Information Block Start

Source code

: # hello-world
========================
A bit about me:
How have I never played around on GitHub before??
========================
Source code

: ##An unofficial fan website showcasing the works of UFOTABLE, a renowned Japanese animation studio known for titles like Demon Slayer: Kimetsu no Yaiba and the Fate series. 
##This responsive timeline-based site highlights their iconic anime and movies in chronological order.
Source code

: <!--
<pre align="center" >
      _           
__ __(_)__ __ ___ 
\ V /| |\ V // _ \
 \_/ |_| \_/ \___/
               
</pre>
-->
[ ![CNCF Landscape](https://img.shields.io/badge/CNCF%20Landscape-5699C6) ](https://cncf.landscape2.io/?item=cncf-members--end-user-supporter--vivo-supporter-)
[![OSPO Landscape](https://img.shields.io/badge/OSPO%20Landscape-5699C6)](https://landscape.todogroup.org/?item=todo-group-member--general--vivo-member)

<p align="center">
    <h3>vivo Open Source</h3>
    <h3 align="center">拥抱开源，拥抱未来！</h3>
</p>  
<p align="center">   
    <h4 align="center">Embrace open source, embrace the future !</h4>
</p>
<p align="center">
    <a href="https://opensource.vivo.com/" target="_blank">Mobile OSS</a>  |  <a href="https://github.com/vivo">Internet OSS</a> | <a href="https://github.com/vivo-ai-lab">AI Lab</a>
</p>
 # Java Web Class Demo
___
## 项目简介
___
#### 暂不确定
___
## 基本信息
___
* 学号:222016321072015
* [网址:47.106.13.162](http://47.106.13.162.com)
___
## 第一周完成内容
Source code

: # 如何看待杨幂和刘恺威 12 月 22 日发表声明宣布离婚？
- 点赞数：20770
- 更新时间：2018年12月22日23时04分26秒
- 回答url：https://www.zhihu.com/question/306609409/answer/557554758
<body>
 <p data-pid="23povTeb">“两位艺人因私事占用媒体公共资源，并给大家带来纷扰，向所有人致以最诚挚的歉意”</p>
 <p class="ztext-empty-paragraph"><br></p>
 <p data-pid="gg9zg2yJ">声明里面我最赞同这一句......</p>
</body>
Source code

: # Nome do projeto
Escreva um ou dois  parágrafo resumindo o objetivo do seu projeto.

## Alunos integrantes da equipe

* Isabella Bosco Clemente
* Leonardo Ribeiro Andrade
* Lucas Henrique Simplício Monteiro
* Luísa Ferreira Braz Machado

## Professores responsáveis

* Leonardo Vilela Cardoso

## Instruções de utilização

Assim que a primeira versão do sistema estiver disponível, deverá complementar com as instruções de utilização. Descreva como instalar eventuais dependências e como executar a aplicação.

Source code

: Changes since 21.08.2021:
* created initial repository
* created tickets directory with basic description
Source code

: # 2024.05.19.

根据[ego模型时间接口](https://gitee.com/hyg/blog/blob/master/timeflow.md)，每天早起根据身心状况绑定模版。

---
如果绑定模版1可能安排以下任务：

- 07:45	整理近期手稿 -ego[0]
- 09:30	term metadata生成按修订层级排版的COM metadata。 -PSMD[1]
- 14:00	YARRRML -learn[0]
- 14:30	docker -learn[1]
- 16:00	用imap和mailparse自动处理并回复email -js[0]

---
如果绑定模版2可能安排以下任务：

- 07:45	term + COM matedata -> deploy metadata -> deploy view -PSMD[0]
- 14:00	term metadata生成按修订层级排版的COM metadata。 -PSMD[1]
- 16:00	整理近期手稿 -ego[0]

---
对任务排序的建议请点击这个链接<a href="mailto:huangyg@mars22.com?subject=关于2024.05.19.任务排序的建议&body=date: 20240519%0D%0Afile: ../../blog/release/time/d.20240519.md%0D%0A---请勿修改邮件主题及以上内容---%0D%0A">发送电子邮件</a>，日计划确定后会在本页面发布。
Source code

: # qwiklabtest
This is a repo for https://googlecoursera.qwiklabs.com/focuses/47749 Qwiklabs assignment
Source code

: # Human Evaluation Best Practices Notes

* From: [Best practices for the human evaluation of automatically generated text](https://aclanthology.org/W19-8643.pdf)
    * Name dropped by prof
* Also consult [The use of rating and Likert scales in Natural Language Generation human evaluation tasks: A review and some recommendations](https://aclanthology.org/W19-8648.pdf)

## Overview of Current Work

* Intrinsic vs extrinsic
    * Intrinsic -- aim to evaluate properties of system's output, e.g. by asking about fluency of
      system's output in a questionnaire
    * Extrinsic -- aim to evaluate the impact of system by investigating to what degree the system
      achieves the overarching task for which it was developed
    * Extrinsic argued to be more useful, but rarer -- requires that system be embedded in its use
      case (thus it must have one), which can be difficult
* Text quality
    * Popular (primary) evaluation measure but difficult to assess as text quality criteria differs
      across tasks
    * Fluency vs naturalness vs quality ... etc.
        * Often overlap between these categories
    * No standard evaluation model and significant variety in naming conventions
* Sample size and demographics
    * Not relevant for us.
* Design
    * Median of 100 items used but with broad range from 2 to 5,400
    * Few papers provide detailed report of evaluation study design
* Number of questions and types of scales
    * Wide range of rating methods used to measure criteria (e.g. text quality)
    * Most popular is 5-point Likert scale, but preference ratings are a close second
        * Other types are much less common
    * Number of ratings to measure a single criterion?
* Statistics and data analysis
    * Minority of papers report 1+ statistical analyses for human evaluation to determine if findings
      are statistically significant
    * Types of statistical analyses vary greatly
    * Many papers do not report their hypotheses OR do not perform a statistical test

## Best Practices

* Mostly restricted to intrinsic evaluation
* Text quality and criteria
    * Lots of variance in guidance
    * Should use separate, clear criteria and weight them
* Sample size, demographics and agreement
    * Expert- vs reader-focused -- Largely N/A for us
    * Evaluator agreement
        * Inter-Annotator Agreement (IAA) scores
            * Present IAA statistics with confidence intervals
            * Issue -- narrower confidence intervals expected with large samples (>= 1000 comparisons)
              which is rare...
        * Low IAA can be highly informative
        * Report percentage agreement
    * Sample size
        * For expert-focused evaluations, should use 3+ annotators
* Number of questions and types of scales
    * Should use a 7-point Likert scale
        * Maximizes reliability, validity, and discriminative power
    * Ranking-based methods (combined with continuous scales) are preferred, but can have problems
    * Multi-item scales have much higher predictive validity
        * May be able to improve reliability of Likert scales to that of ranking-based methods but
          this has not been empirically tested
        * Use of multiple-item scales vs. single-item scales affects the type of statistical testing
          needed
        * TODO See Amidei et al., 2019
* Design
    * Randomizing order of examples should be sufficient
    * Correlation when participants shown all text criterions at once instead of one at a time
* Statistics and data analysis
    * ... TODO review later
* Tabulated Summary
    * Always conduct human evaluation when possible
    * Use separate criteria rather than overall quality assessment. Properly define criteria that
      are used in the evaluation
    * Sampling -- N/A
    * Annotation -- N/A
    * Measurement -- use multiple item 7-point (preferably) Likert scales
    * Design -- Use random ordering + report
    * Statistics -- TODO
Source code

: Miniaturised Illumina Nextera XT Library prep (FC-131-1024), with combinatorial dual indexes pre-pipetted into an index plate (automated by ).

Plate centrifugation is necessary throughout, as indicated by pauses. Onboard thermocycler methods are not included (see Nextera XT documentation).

Information Block End

[Problem description] Lines containing the word "significant" are to be located in the entries and copied.

[Output for this task]
    * No standard evaluation model and significant variety in naming conventions
      are statistically significant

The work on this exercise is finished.